In all patients, fractures were treated by open reduction and internal fixation using the modified Blair approach. A satisfactory alignment of fracture ends was achieved and demonstrated after the surgery by orthopantomography in all patients (Fig. 1F). No maxillomandibular fixation was performed in any of the patients. All patients were able to use their mouths from the first day after the surgery. One patient (5.6%) had postoperative occlusal interference due to premature dental contact, in the remaining 17 patients (94.6%) occlusion was normal. The mean unassisted interincisal opening was measured as 37.6 mm (range 33–41 mm).


Two patients (11.1%) experienced a postoperative complication. One patient (5.6%) developed a salivary fistula after the surgery. Spontaneous recovery of the fistula occurred in approximately 2 weeks with a pressure dressing. One patient (5.6%) had House-Brackmann grade 3 facial nerve palsy affecting the zygomatic branch.
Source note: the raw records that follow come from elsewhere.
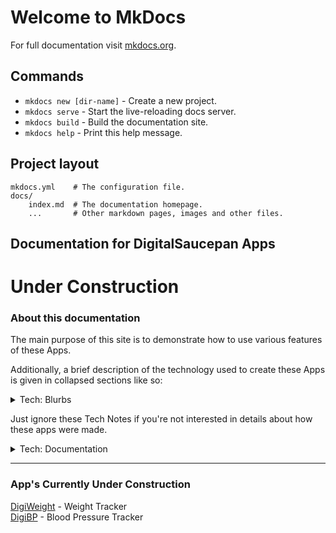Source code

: # Welcome to MkDocs

For full documentation visit [mkdocs.org](http://mkdocs.org).

## Commands

* `mkdocs new [dir-name]` - Create a new project.
* `mkdocs serve` - Start the live-reloading docs server.
* `mkdocs build` - Build the documentation site.
* `mkdocs help` - Print this help message.

## Project layout

    mkdocs.yml    # The configuration file.
    docs/
        index.md  # The documentation homepage.
        ...       # Other markdown pages, images and other files.

## Documentation for DigitalSaucepan Apps

# **Under Construction**

### About this documentation
The main purpose of this site is to demonstrate how to use various features of these Apps.  

Additionally, a brief description of the technology used to create these Apps is given in collapsed sections like so:  
<details><summary>Tech: Blurbs</summary><p><blockquote>
These technology blurbs are created using <code>&lt;details&gt;&lt;summary&gt;</code> HTML tags, and should render on all modern browsers (except Microsoft Edge, but I believe that will be fixed in an upcoming update).
</blockquote></p></details>

Just ignore these Tech Notes if you're not interested in details about how these apps were made.

<details><summary>Tech: Documentation</summary><blockquote>
This documentation is created using Markdown format and hosted at GitHub Pages.
</blockquote></details>

---

### App's Currently Under Construction
[DigiWeight](digiweight.md) - Weight Tracker  
[DigiBP](digibp.md) - Blood Pressure Tracker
The patient had difficulty in closing his ipsilateral eye and it lasted for 3 weeks postoperatively. Displacement of fracture due to the material used for fixation, such as plates or screws, was not observed. Complications such as wound infection, hematoma, paraesthesia of the greater auricular nerve, and Frey syndrome were not seen in our patient group. The postoperative scar healed well and no subjective complaints were encountered from the patients.


This study presents an overview by analyzing patients with condylar fractures treated with open reduction and internal miniplate fixation using the modified Blair incision. It shows that this approach enables quick recovery and provides quite successful functional outcomes. Despite the intrinsic challenges of the surgical field because of its complex anatomy, open reduction and internal fixation by the modified Blair approach has proved to be a safe undertaking.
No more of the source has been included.